Os bons contos são como cometas que viajam pelo universo em órbitas que nem a máquina mais moderna da NASA é capaz de apreender completamente. A gente só sabe mesmo que um dia eles voltam. 76 anos depois, como o caso do cometa Halley, ou antes. E nesse retorno, ele bate diferente. Ao menos os contos da Lygia sempre foram assim pra mim: misteriosos, cheios de camadas e feitos para se deslocarem sem parar até enfim voltar para aqui dentro. E esse regresso sempre acontece quando eu estou pronta para perceber tudo diferente, ainda que eu não saiba disso na hora.

Uma temporada com uma leitura é suficiente para você ficar com alguns personagens, sensações e experiências pra sempre mesmo tendo lido apenas uma vez. Só que esses personagens, sensações e experiências se tornam uma névoa cada vez mais densa e misturada com o seu eu. No fim, você engole o que leu e o que fica é a lembrança de um prato gostoso, estranho ou incômodo que você comeu um dia. Um prato que pode ter te marcado bastante e mudado como você vê o mundo, mas ainda assim você não consegue lembrar exatamente seus sabores, distinguir cada um dos ingredientes, rememorar como estavam as texturas de cada um dos elementos formadores do prato. Você só se lembra muito bem onde ele foi comido, com quem você estava e sente saudade do momento, da experiência em si, ainda que com o tempo até ela vá perdendo seus contornos próprios.

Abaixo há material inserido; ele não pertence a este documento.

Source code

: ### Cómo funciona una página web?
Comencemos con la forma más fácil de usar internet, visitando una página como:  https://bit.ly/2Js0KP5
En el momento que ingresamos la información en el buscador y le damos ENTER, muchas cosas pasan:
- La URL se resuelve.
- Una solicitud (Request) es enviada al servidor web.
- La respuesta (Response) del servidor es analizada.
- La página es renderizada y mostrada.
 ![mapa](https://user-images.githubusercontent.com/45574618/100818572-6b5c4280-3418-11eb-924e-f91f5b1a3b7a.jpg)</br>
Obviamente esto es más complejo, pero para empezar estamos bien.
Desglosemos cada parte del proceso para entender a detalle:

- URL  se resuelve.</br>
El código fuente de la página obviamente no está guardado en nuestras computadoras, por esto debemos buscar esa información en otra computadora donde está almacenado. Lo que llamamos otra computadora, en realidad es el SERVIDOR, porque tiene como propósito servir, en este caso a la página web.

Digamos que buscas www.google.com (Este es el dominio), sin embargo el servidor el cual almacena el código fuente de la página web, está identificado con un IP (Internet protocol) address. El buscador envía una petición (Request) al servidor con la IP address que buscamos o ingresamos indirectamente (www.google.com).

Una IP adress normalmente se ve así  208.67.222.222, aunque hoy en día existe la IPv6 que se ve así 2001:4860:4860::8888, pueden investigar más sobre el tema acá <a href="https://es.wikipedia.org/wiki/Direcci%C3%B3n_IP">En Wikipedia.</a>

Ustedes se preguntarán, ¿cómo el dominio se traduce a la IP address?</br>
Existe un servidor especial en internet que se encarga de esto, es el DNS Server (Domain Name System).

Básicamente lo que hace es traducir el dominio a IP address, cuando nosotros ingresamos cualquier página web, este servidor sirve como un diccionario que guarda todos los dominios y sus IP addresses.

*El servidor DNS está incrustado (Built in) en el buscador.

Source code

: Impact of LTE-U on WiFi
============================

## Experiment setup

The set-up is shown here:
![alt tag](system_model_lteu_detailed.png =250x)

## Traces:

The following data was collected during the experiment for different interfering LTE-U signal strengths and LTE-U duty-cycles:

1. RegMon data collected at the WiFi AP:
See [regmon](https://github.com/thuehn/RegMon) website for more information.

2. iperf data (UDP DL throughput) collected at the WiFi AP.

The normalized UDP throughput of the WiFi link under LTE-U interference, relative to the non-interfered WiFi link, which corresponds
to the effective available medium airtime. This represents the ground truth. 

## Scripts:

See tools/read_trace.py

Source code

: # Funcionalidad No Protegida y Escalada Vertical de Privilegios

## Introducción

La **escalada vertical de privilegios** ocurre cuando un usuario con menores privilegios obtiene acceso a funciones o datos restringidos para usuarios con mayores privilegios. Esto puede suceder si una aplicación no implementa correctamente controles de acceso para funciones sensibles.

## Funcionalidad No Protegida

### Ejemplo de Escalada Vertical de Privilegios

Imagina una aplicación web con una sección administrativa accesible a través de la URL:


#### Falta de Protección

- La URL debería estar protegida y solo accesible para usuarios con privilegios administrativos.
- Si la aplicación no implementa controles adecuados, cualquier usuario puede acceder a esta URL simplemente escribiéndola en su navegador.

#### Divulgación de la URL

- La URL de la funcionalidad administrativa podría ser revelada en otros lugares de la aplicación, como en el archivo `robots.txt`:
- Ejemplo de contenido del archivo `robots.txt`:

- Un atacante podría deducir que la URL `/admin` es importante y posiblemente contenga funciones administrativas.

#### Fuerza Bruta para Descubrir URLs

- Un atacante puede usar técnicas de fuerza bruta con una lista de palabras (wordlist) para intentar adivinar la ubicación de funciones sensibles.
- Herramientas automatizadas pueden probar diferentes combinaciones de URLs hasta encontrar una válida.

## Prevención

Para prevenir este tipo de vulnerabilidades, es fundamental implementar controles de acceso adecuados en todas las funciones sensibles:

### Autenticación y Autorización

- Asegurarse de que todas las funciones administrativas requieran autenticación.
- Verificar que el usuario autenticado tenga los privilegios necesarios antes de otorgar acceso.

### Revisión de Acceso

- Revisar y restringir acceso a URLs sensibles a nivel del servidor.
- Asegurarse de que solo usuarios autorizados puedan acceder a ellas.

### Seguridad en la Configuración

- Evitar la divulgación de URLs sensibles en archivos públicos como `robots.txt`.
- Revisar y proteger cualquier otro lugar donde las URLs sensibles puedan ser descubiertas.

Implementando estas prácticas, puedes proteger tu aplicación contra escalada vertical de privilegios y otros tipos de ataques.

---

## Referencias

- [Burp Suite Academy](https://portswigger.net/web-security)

A leitura parece ser só um engolimento, mas o que acontece quando a gente lê é outra coisa, é uma fusão. Esse é o poder de criação do leitor, o texto é digerido até tomar uma forma nova e é essa possibilidade, que sempre pode ser melhor aproveitada quando é ativado por autoras como Lygia, que torna a experiência de leitura algo único, independente do gênero do texto lido. Foi Lygia e suas camadas, seus mistérios e seu indizível que ensinou toda uma geração de leitores a criar lendo. Foi ela que nos deu as enzimas capazes de digerir a linguagem e, assim, conseguir formular a vida mesmo quando a gente não entende muita coisa dela. Foi Lygia, junto com suas amigas, que me ensinaram a ler melhor e querer fazer isso também junto de outras pessoas.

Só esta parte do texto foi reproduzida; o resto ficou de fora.